→ **Assignment**
Leaving out the pictures, please retype each record exactly.
··· Recorded information
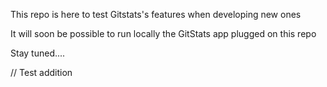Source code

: This repo is here to test Gitstats's features when developing new ones

It will soon be possible to run locally the GitStats app plugged on this repo

Stay tuned....


// Test addition
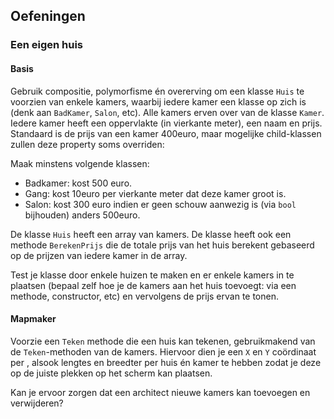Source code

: ## Oefeningen

### Een eigen huis

#### Basis
Gebruik compositie, polymorfisme én overerving om een klasse ``Huis`` te voorzien van enkele kamers, waarbij iedere kamer een klasse op zich is (denk aan ``BadKamer``, ``Salon``, etc). Alle kamers erven over van de klasse ``Kamer``.
Iedere kamer heeft een oppervlakte (in vierkante meter), een naam en prijs. Standaard is de prijs van een kamer 400euro, maar mogelijke child-klassen zullen deze property soms overriden:

Maak minstens volgende klassen:

* Badkamer: kost 500 euro.
* Gang: kost 10euro per vierkante meter dat deze kamer groot is.
* Salon: kost 300 euro indien er geen schouw aanwezig is (via ``bool`` bijhouden) anders 500euro.


De klasse ``Huis`` heeft een array van kamers. De klasse heeft ook een methode ``BerekenPrijs`` die de totale prijs van het huis berekent gebaseerd op de prijzen van iedere kamer in de array.

Test je klasse door enkele huizen te maken en er enkele kamers in te plaatsen (bepaal zelf hoe je de kamers aan het huis toevoegt: via een methode, constructor, etc) en vervolgens de prijs ervan te tonen.

#### Mapmaker

Voorzie een ``Teken`` methode die een huis kan tekenen, gebruikmakend van de ``Teken``-methoden van de kamers. Hiervoor dien je een ``X`` en ``Y`` coördinaat per , alsook lengtes en breedter per huis én kamer te hebben zodat je deze op de juiste plekken op het scherm kan plaatsen.

Kan je ervoor zorgen dat een architect nieuwe kamers kan toevoegen en verwijderen?
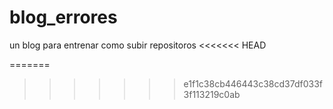 # blog_errores
un blog para entrenar como subir repositoros
<<<<<<< HEAD

=======
>>>>>>> e1f1c38cb446443c38cd37df033f3f113219c0ab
······
→ **Solution to the problem**
Source code

: This repo is here to test Gitstats's features when developing new ones

It will soon be possible to run locally the GitStats app plugged on this repo

Stay tuned....


// Test addition
Source code

: ## Oefeningen

### Een eigen huis

#### Basis
Gebruik compositie, polymorfisme én overerving om een klasse ``Huis`` te voorzien van enkele kamers, waarbij iedere kamer een klasse op zich is (denk aan ``BadKamer``, ``Salon``, etc). Alle kamers erven over van de klasse ``Kamer``.
Iedere kamer heeft een oppervlakte (in vierkante meter), een naam en prijs. Standaard is de prijs van een kamer 400euro, maar mogelijke child-klassen zullen deze property soms overriden:

Maak minstens volgende klassen:

* Badkamer: kost 500 euro.
* Gang: kost 10euro per vierkante meter dat deze kamer groot is.
* Salon: kost 300 euro indien er geen schouw aanwezig is (via ``bool`` bijhouden) anders 500euro.


De klasse ``Huis`` heeft een array van kamers. De klasse heeft ook een methode ``BerekenPrijs`` die de totale prijs van het huis berekent gebaseerd op de prijzen van iedere kamer in de array.

Test je klasse door enkele huizen te maken en er enkele kamers in te plaatsen (bepaal zelf hoe je de kamers aan het huis toevoegt: via een methode, constructor, etc) en vervolgens de prijs ervan te tonen.

#### Mapmaker

Voorzie een ``Teken`` methode die een huis kan tekenen, gebruikmakend van de ``Teken``-methoden van de kamers. Hiervoor dien je een ``X`` en ``Y`` coördinaat per , alsook lengtes en breedter per huis én kamer te hebben zodat je deze op de juiste plekken op het scherm kan plaatsen.

Kan je ervoor zorgen dat een architect nieuwe kamers kan toevoegen en verwijderen?
 # blog_errores
un blog para entrenar como subir repositoros
<<<<<<< HEAD

=======
>>>>>>> e1f1c38cb446443c38cd37df033f3f113219c0ab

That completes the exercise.